◆ **Saved data entries**:
● ● ● ● ●
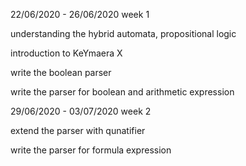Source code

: 22/06/2020 - 26/06/2020 week 1

understanding the hybrid automata, propositional logic

introduction to KeYmaera X

write the boolean parser

write the parser for boolean and arithmetic expression



29/06/2020 - 03/07/2020 week 2

extend the parser with qunatifier 

write the parser for formula expression

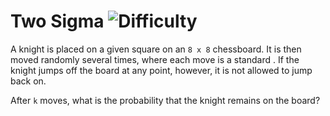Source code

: # Two Sigma ![Difficulty](https://img.shields.io/badge/-HARD-red)
	
A knight is placed on a given square on an `8 x 8` chessboard. It is then moved randomly several times, where each move is a standard . If the knight jumps off the board at any point, however, it is not allowed to jump back on.
	
After `k` moves, what is the probability that the knight remains on the board?
	
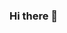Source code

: ### Hi there 👋

<!--
**joangeljimenez/joangeljimenez** is a ✨ _special_ ✨ repository because its `README.md` (this file) appears on your GitHub profile.

Here are some ideas to get you started:

🔭 I’m currently working on UX Research
🌱 I’m currently learning 
- 🤔 I’m looking for help with ...
- 💬 Ask me about ...
- 📫 How to reach me: joangeljimenez@gmail.com
- 😄 Pronouns: ...
- ⚡ Fun fact: ...
-->
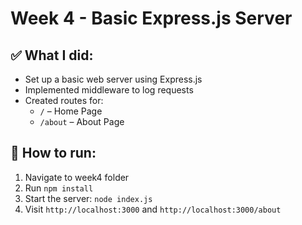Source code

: # Week 4 - Basic Express.js Server

## ✅ What I did:
- Set up a basic web server using Express.js
- Implemented middleware to log requests
- Created routes for:
  - `/` – Home Page
  - `/about` – About Page

## 📂 How to run:
1. Navigate to week4 folder
2. Run `npm install`
3. Start the server: `node index.js`
4. Visit `http://localhost:3000` and `http://localhost:3000/about`
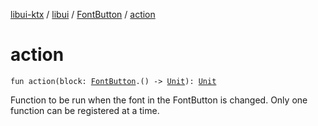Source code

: [libui-ktx](../../index.md) / [libui](../index.md) / [FontButton](index.md) / [action](./action.md)

# action

`fun action(block: `[`FontButton`](index.md)`.() -> `[`Unit`](https://kotlinlang.org/api/latest/jvm/stdlib/kotlin/-unit/index.html)`): `[`Unit`](https://kotlinlang.org/api/latest/jvm/stdlib/kotlin/-unit/index.html)

Function to be run when the font in the FontButton is changed.
Only one function can be registered at a time.

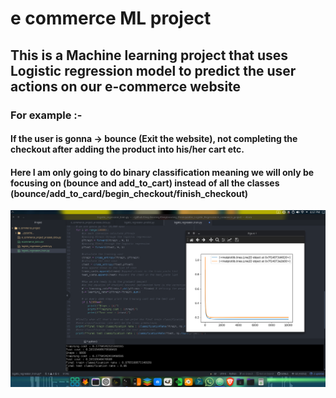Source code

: # e commerce ML project
## This is a Machine learning project that uses Logistic regression model to predict the user actions on our e-commerce website
### For example :-
#### If the user is gonna -> bounce (Exit the website), not completing the checkout after adding the product into his/her cart etc.
#### Here I am only going to do binary classification meaning we will only be focusing on (bounce and add_to_cart) instead of all the classes (bounce/add_to_card/begin_checkout/finish_checkout)
![](1.png)
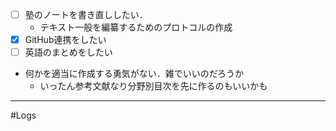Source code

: - [ ] 塾のノートを書き直ししたい．
	- テキスト一般を編纂するためのプロトコルの作成
- [x] GitHub連携をしたい
- [ ] 英語のまとめをしたい
- 何かを適当に作成する勇気がない．雑でいいのだろうか
	- いったん参考文献なり分野別目次を先に作るのもいいかも
---
#Logs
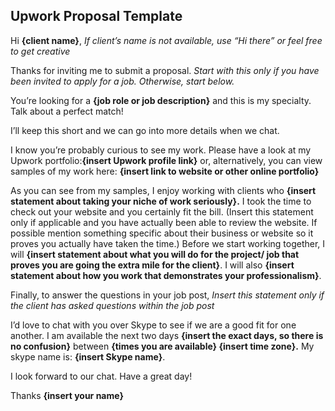Upwork Proposal Template
-----

Hi **{client name}**, *If client’s name is not available, use “Hi there” or feel free to get creative*

Thanks for inviting me to submit a proposal. *Start with this only if you have been invited to apply for a job. Otherwise, start below.*

You’re looking for a **{job role or job description}** and this is my specialty. Talk about a perfect match!

I’ll keep this short and we can go into more details when we chat. 

I know you’re probably curious to see my work. Please have a look at my Upwork portfolio:**{insert Upwork profile link}** or, alternatively, you can view samples of my work here: **{insert link to website or other online portfolio}**

As you can see from my samples, I enjoy working with clients who **{insert statement about taking your niche of work seriously}.** I took the time to check out your website and you certainly fit the bill. (Insert this statement only if applicable and you have actually been able to review the website. If possible mention something specific about their business or website so it proves you actually have taken the time.) Before we start working together, I will **{insert statement about what you will do for the project/ job that proves you are going the extra mile for the client}**. I will also **{insert statement about how you work that demonstrates your professionalism}**.

Finally, to answer the questions in your job post, *Insert this statement only if the client has asked questions within the job post*

I’d love to chat with you over Skype to see if we are a good fit for one another. I am available the next two days **{insert the exact days, so there is no confusion}** between **{times you are available} {insert time zone}.** My skype name is: **{insert Skype name}**.

I look forward to our chat. Have a great day!

Thanks
**{insert your name}**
● ● ● ● ●
Provide an exact copy of the records, excluding every picture.

Source code

: 22/06/2020 - 26/06/2020 week 1

understanding the hybrid automata, propositional logic

introduction to KeYmaera X

write the boolean parser

write the parser for boolean and arithmetic expression



29/06/2020 - 03/07/2020 week 2

extend the parser with qunatifier 

write the parser for formula expression

Source code

: # Two Sigma ![Difficulty](https://img.shields.io/badge/-HARD-red)
	
A knight is placed on a given square on an `8 x 8` chessboard. It is then moved randomly several times, where each move is a standard . If the knight jumps off the board at any point, however, it is not allowed to jump back on.
	
After `k` moves, what is the probability that the knight remains on the board?
	
Source code

: ### Hi there 👋

<!--
**joangeljimenez/joangeljimenez** is a ✨ _special_ ✨ repository because its `README.md` (this file) appears on your GitHub profile.

Here are some ideas to get you started:

🔭 I’m currently working on UX Research
🌱 I’m currently learning 
- 🤔 I’m looking for help with ...
- 💬 Ask me about ...
- 📫 How to reach me: joangeljimenez@gmail.com
- 😄 Pronouns: ...
- ⚡ Fun fact: ...
-->
Source code

: # Week 4 - Basic Express.js Server

## ✅ What I did:
- Set up a basic web server using Express.js
- Implemented middleware to log requests
- Created routes for:
  - `/` – Home Page
  - `/about` – About Page

## 📂 How to run:
1. Navigate to week4 folder
2. Run `npm install`
3. Start the server: `node index.js`
4. Visit `http://localhost:3000` and `http://localhost:3000/about`
Source code

: [libui-ktx](../../index.md) / [libui](../index.md) / [FontButton](index.md) / [action](./action.md)

# action

`fun action(block: `[`FontButton`](index.md)`.() -> `[`Unit`](https://kotlinlang.org/api/latest/jvm/stdlib/kotlin/-unit/index.html)`): `[`Unit`](https://kotlinlang.org/api/latest/jvm/stdlib/kotlin/-unit/index.html)

Function to be run when the font in the FontButton is changed.
Only one function can be registered at a time.

Source code

: # e commerce ML project
## This is a Machine learning project that uses Logistic regression model to predict the user actions on our e-commerce website
### For example :-
#### If the user is gonna -> bounce (Exit the website), not completing the checkout after adding the product into his/her cart etc.
#### Here I am only going to do binary classification meaning we will only be focusing on (bounce and add_to_cart) instead of all the classes (bounce/add_to_card/begin_checkout/finish_checkout)
![](1.png)
Source code

: - [ ] 塾のノートを書き直ししたい．
	- テキスト一般を編纂するためのプロトコルの作成
- [x] GitHub連携をしたい
- [ ] 英語のまとめをしたい
- 何かを適当に作成する勇気がない．雑でいいのだろうか
	- いったん参考文献なり分野別目次を先に作るのもいいかも
---
#Logs
Upwork Proposal Template
-----

Hi **{client name}**, *If client’s name is not available, use “Hi there” or feel free to get creative*

Thanks for inviting me to submit a proposal. *Start with this only if you have been invited to apply for a job. Otherwise, start below.*

You’re looking for a **{job role or job description}** and this is my specialty. Talk about a perfect match!

I’ll keep this short and we can go into more details when we chat. 

I know you’re probably curious to see my work. Please have a look at my Upwork portfolio:**{insert Upwork profile link}** or, alternatively, you can view samples of my work here: **{insert link to website or other online portfolio}**

As you can see from my samples, I enjoy working with clients who **{insert statement about taking your niche of work seriously}.** I took the time to check out your website and you certainly fit the bill. (Insert this statement only if applicable and you have actually been able to review the website. If possible mention something specific about their business or website so it proves you actually have taken the time.) Before we start working together, I will **{insert statement about what you will do for the project/ job that proves you are going the extra mile for the client}**. I will also **{insert statement about how you work that demonstrates your professionalism}**.

Finally, to answer the questions in your job post, *Insert this statement only if the client has asked questions within the job post*

I’d love to chat with you over Skype to see if we are a good fit for one another. I am available the next two days **{insert the exact days, so there is no confusion}** between **{times you are available} {insert time zone}.** My skype name is: **{insert Skype name}**.

I look forward to our chat. Have a great day!

Thanks
**{insert your name}**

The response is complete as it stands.